Thanks TroubledJellyfish71 I manged to locate the bug (and indeed it's the new aarach package support)
I'll make sure we push an RC in the next few days, until then as a workaround, you can put the full link (http) to the torch wheel
BTW: 1.11 is the first version to support aarch64, if you request a lower torch version, you will not encounter the bug
Thanks for the fast response, I'll be keeping an eye out for the update. This makes sense as I had to update to 1.11 for a feature, and wasn't encountering the issue with 1.10 previously.
The installed packages section for the task contains the following:
` # Python 3.8.12 (default, Oct 12 2021, 13:49:34) [GCC 7.5.0]
Flask == 2.0.2
clearml == 1.3.0
more_itertools == 8.12.0
nltk == 3.6.7
numpy == 1.21.3
pytorch_lightning == 1.5.10
scikit_learn == 1.0.1
tensorboard == 2.7.0
torch == 1.11.0+cu113
torchmetrics == 0.7.2
tqdm == 4.62.3
transformers == 4.12.2 `
Only thing that looks different is that the torch line has changed from a URL, so somehow that URL is being generated within ClearML from this list?

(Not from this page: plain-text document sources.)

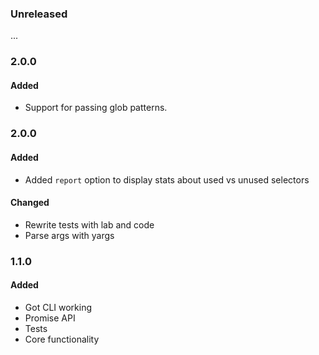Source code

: ### Unreleased
...


### 2.0.0

#### Added
- Support for passing glob patterns.


### 2.0.0

#### Added
- Added `report` option to display stats about used vs unused selectors

#### Changed
- Rewrite tests with lab and code
- Parse args with yargs


### 1.1.0

#### Added
- Got CLI working
- Promise API
- Tests
- Core functionality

The original task is being executed from an Ubuntu installation running on an x86 Ryzen 7 processor, no Mac M1 or other arm processor is or has ever been involved with this, which is why I find this so odd.
Pip freeze returns a very long list, as seen here: https://pastebin.com/gGKF123S
So it seems ClearML is selectively choosing only the required subset of the full env to install on the remote instance.
Finally, the agent is running in Ubuntu on an Intel Xeon server, in venv mode.
Thanks for your help, I hope this isn't some stupid mistake on my part, but I've been wracking my brain for a couple hours now.
Hi TroubledJellyfish71
What do you have listed on the Task's execution "installed packages" section ? (of the original Task) ?
How did it end up with an http link of pytorch ?
Usually it would be torch==1.11
...
EDIT:
I'm assuming the original Task was executed on a Mac M1, what are you getting when calling pip freeze
?
And where is the agent running ? (and is it venv or docker mode?)
Thanks for the details TroubledJellyfish71 !
So the agent should have resolved automatically this line:torch == 1.11.0+cu113
into the correct torch version (based on the cuda version installed, or cpu version if no cuda is installed)
Can you send the Task log (console) as executed by the agent (and failed)?
(you can DM it to me, so it's not public)
It may be worth noting the command that was used to install pytorch on my local machine: pip install torch==1.11.0+cu113 torchvision==0.12.0+cu113 torchaudio==0.11.0+cu113 -f
https://download.pytorch.org/whl/cu113/torch_stable.html
When navigating to that link, the aarch64 wheel appears before the x86 wheel in the list. Might be a long shot, but is it possible that during the pip requirements generation phase, ClearML is visiting this link, looking for the first matching version, and using that without properly checking the architecture?